> Collected data:
◆ ◆ ◆ ◆ ◆ ◆ ◆

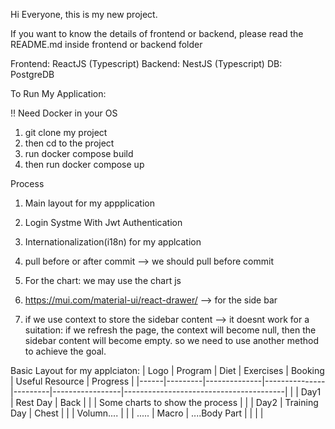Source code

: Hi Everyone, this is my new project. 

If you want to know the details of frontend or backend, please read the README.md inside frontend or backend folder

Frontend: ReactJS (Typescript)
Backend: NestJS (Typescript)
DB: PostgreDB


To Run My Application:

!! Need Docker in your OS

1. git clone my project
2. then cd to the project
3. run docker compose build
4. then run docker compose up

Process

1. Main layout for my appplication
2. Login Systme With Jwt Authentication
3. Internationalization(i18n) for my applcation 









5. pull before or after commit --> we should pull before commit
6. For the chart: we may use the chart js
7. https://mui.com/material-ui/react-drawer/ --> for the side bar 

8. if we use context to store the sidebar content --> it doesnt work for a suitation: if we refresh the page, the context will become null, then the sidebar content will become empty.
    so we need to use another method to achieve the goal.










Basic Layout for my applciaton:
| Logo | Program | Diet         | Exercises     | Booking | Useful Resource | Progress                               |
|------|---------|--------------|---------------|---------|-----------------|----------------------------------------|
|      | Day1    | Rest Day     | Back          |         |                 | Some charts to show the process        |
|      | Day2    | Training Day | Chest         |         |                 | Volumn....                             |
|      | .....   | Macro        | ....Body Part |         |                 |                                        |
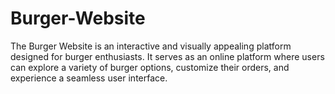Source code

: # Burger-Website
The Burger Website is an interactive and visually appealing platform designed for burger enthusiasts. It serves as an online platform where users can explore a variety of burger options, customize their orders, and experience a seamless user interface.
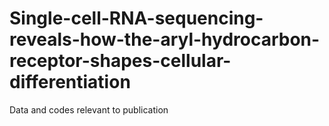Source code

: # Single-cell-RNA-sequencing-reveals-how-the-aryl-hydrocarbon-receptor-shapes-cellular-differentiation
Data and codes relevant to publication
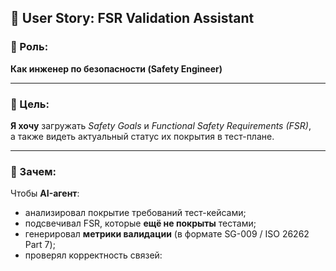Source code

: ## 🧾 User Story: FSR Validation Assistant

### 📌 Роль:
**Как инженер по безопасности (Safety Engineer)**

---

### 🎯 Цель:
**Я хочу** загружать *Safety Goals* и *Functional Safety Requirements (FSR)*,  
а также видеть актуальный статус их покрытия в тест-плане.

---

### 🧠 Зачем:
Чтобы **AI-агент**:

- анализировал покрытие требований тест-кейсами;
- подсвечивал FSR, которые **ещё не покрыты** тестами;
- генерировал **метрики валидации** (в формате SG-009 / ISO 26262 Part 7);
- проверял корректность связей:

◆ ◆ ◆ ◆ ◆ ◆ ◆

> Problem requirements: The answer is the entries above, given again exactly, with no pictures among them.

> Result:
Source code

: Hi Everyone, this is my new project. 

If you want to know the details of frontend or backend, please read the README.md inside frontend or backend folder

Frontend: ReactJS (Typescript)
Backend: NestJS (Typescript)
DB: PostgreDB


To Run My Application:

!! Need Docker in your OS

1. git clone my project
2. then cd to the project
3. run docker compose build
4. then run docker compose up

Process

1. Main layout for my appplication
2. Login Systme With Jwt Authentication
3. Internationalization(i18n) for my applcation 









5. pull before or after commit --> we should pull before commit
6. For the chart: we may use the chart js
7. https://mui.com/material-ui/react-drawer/ --> for the side bar 

8. if we use context to store the sidebar content --> it doesnt work for a suitation: if we refresh the page, the context will become null, then the sidebar content will become empty.
    so we need to use another method to achieve the goal.










Basic Layout for my applciaton:
| Logo | Program | Diet         | Exercises     | Booking | Useful Resource | Progress                               |
|------|---------|--------------|---------------|---------|-----------------|----------------------------------------|
|      | Day1    | Rest Day     | Back          |         |                 | Some charts to show the process        |
|      | Day2    | Training Day | Chest         |         |                 | Volumn....                             |
|      | .....   | Macro        | ....Body Part |         |                 |                                        |
Source code

: # Burger-Website
The Burger Website is an interactive and visually appealing platform designed for burger enthusiasts. It serves as an online platform where users can explore a variety of burger options, customize their orders, and experience a seamless user interface.
Source code

: # Single-cell-RNA-sequencing-reveals-how-the-aryl-hydrocarbon-receptor-shapes-cellular-differentiation
Data and codes relevant to publication
Source code

: ## 🧾 User Story: FSR Validation Assistant

### 📌 Роль:
**Как инженер по безопасности (Safety Engineer)**

---

### 🎯 Цель:
**Я хочу** загружать *Safety Goals* и *Functional Safety Requirements (FSR)*,  
а также видеть актуальный статус их покрытия в тест-плане.

---

### 🧠 Зачем:
Чтобы **AI-агент**:

- анализировал покрытие требований тест-кейсами;
- подсвечивал FSR, которые **ещё не покрыты** тестами;
- генерировал **метрики валидации** (в формате SG-009 / ISO 26262 Part 7);
- проверял корректность связей:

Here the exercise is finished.